If you, or anyone else, feels it should not be added to the stable tree,
please let <stable@xxxxxxxxxxxxxxx> know about it.



commit 76b79c254cf2d798a26a7e99c73226b2df0ff1bb
Author: Aditi Ghag <aditi.ghag@xxxxxxxxxxxxx>
Date:   Fri May 19 22:51:49 2023 +0000

    bpf: tcp: Avoid taking fast sock lock in iterator
    
    [ Upstream commit 9378096e8a656fb5c4099b26b1370c56f056eab9 ]
    
    This is a preparatory commit to replace `lock_sock_fast` with
    `lock_sock`,and facilitate BPF programs executed from the TCP sockets
    iterator to be able to destroy TCP sockets using the bpf_sock_destroy
    kfunc (implemented in follow-up commits).
    
    Previously, BPF TCP iterator was acquiring the sock lock with BH
    disabled. This led to scenarios where the sockets hash table bucket lock
    can be acquired with BH enabled in some path versus disabled in other.
    In such situation, kernel issued a warning since it thinks that in the
    BH enabled path the same bucket lock *might* be acquired again in the
    softirq context (BH disabled), which will lead to a potential dead lock.
    Since bpf_sock_destroy also happens in a process context, the potential
    deadlock warning is likely a false alarm.
    
    Here is a snippet of annotated stack trace that motivated this change:
    
    ```
    
    Possible interrupt unsafe locking scenario:
    
          CPU0                    CPU1
          ----                    ----
     lock(&h->lhash2[i].lock);
                                  local_bh_disable();
                                  lock(&h->lhash2[i].lock);
    kernel imagined possible scenario:
      local_bh_disable();  /* Possible softirq */
      lock(&h->lhash2[i].lock);
    *** Potential Deadlock ***
    
    process context:
    
    lock_acquire+0xcd/0x330
    _raw_spin_lock+0x33/0x40
    ------> Acquire (bucket) lhash2.lock with BH enabled
    __inet_hash+0x4b/0x210
    inet_csk_listen_start+0xe6/0x100
    inet_listen+0x95/0x1d0
    __sys_listen+0x69/0xb0
    __x64_sys_listen+0x14/0x20
    do_syscall_64+0x3c/0x90
    entry_SYSCALL_64_after_hwframe+0x72/0xdc
    
    bpf_sock_destroy run from iterator:
    
    lock_acquire+0xcd/0x330
    _raw_spin_lock+0x33/0x40
    ------> Acquire (bucket) lhash2.lock with BH disabled
    inet_unhash+0x9a/0x110
    tcp_set_state+0x6a/0x210
    tcp_abort+0x10d/0x200
    bpf_prog_6793c5ca50c43c0d_iter_tcp6_server+0xa4/0xa9
    bpf_iter_run_prog+0x1ff/0x340
    ------> lock_sock_fast that acquires sock lock with BH disabled
    bpf_iter_tcp_seq_show+0xca/0x190
    bpf_seq_read+0x177/0x450
    
    ```
    
    Also, Yonghong reported a deadlock for non-listening TCP sockets that
    this change resolves.

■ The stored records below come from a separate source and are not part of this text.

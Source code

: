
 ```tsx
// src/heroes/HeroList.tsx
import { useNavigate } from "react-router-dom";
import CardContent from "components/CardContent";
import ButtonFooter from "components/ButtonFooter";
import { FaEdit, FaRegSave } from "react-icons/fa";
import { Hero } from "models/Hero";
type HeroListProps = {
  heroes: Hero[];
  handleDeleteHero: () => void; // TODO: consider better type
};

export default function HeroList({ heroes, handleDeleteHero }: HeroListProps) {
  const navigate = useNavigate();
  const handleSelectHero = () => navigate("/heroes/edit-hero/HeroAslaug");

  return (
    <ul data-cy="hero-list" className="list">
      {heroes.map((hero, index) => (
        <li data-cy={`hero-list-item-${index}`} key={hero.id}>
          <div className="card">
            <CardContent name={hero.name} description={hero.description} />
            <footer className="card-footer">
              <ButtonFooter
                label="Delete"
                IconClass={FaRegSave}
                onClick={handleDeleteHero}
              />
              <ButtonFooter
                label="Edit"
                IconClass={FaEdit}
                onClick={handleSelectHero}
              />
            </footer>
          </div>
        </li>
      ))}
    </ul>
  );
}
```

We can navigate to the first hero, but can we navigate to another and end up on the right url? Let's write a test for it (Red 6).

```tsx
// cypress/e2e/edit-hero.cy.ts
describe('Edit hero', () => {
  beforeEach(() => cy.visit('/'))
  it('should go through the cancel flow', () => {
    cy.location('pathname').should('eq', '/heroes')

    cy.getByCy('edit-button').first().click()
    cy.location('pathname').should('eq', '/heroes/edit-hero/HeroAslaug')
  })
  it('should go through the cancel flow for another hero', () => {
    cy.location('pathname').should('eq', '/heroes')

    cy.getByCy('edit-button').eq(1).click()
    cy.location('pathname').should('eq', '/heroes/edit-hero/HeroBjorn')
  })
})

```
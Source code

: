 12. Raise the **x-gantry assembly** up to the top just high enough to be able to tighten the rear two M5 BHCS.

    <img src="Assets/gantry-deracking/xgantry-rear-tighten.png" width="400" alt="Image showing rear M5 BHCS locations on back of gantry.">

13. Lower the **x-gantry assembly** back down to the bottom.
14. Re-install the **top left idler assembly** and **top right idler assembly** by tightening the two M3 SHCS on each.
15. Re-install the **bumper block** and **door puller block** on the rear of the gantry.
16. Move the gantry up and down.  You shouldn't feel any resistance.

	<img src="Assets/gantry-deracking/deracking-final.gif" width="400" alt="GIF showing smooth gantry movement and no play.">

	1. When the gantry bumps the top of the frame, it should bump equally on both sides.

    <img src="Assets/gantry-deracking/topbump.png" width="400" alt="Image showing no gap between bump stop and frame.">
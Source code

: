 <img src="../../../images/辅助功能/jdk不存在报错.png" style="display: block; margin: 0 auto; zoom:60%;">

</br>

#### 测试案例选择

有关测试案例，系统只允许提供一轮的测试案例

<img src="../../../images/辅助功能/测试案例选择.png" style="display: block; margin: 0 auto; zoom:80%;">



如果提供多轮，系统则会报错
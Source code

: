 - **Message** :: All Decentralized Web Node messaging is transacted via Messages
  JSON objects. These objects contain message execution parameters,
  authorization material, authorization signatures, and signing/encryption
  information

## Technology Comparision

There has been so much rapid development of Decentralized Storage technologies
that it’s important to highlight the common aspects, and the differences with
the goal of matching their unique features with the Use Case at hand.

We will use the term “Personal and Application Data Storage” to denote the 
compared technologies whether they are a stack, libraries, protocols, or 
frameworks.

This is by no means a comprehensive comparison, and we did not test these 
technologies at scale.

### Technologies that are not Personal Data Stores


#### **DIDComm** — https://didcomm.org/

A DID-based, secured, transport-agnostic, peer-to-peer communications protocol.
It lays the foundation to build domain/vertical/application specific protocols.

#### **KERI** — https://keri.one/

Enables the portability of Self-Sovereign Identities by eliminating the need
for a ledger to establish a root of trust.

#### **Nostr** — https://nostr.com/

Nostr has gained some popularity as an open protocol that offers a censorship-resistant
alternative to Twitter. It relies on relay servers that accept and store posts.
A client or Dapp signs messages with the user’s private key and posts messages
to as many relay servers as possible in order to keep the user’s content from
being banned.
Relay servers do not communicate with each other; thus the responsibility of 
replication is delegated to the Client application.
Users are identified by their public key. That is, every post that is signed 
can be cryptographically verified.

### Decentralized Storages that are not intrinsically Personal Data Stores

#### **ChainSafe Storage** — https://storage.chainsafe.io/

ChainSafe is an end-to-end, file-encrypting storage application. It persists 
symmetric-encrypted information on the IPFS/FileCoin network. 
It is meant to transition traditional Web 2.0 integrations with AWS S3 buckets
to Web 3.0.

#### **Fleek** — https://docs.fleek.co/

Previously, `lock_sock_fast` held the sock spin
    lock with BH which was again being acquired in `tcp_abort`:
    
    ```
    watchdog: BUG: soft lockup - CPU#0 stuck for 86s! [test_progs:2331]
    RIP: 0010:queued_spin_lock_slowpath+0xd8/0x500
    Call Trace:
     <TASK>
     _raw_spin_lock+0x84/0x90
     tcp_abort+0x13c/0x1f0
     bpf_prog_88539c5453a9dd47_iter_tcp6_client+0x82/0x89
     bpf_iter_run_prog+0x1aa/0x2c0
     ? preempt_count_sub+0x1c/0xd0
     ? from_kuid_munged+0x1c8/0x210
     bpf_iter_tcp_seq_show+0x14e/0x1b0
     bpf_seq_read+0x36c/0x6a0
    
    bpf_iter_tcp_seq_show
       lock_sock_fast
         __lock_sock_fast
           spin_lock_bh(&sk->sk_lock.slock);
            /* * Fast path return with bottom halves disabled and * sock::sk_lock.slock held.* */
    
     ...
     tcp_abort
       local_bh_disable();
       spin_lock(&((sk)->sk_lock.slock)); // from bh_lock_sock(sk)
    
    ```
    
    With the switch to `lock_sock`, it calls `spin_unlock_bh` before returning:
    
    ```
    lock_sock
        lock_sock_nested
           spin_lock_bh(&sk->sk_lock.slock);
           :
           spin_unlock_bh(&sk->sk_lock.slock);
    ```
    
    Acked-by: Yonghong Song <yhs@xxxxxxxx>
    Acked-by: Stanislav Fomichev <sdf@xxxxxxxxxx>
    Signed-off-by: Aditi Ghag <aditi.ghag@xxxxxxxxxxxxx>
    Link: https://lore.kernel.org/r/20230519225157.760788-2-aditi.ghag@xxxxxxxxxxxxx
    Signed-off-by: Martin KaFai Lau <martin.lau@xxxxxxxxxx>
    Signed-off-by: Sasha Levin <sashal@xxxxxxxxxx>

diff --git a/net/ipv4/tcp_ipv4.c b/net/ipv4/tcp_ipv4.c
index b37c1bcb15097..a7de5ba74e7f7 100644
--- a/net/ipv4/tcp_ipv4.c
+++ b/net/ipv4/tcp_ipv4.c
@@ -2911,7 +2911,6 @@ static int bpf_iter_tcp_seq_show(struct seq_file *seq, void *v)
 	struct bpf_iter_meta meta;
 	struct bpf_prog *prog;
 	struct sock *sk = v;
-	bool slow;
 	uid_t uid;
 	int ret;
 
@@ -2919,7 +2918,7 @@ static int bpf_iter_tcp_seq_show(struct seq_file *seq, void *v)
 		return 0;
 
 	if (sk_fullsock(sk))
-		slow = lock_sock_fast(sk);
+		lock_sock(sk);
 
 	if (unlikely(sk_unhashed(sk))) {
 		ret = SEQ_SKIP;
@@ -2943,7 +2942,7 @@ static int bpf_iter_tcp_seq_show(struct seq_file *seq, void *v)
 
 unlock:
 	if (sk_fullsock(sk))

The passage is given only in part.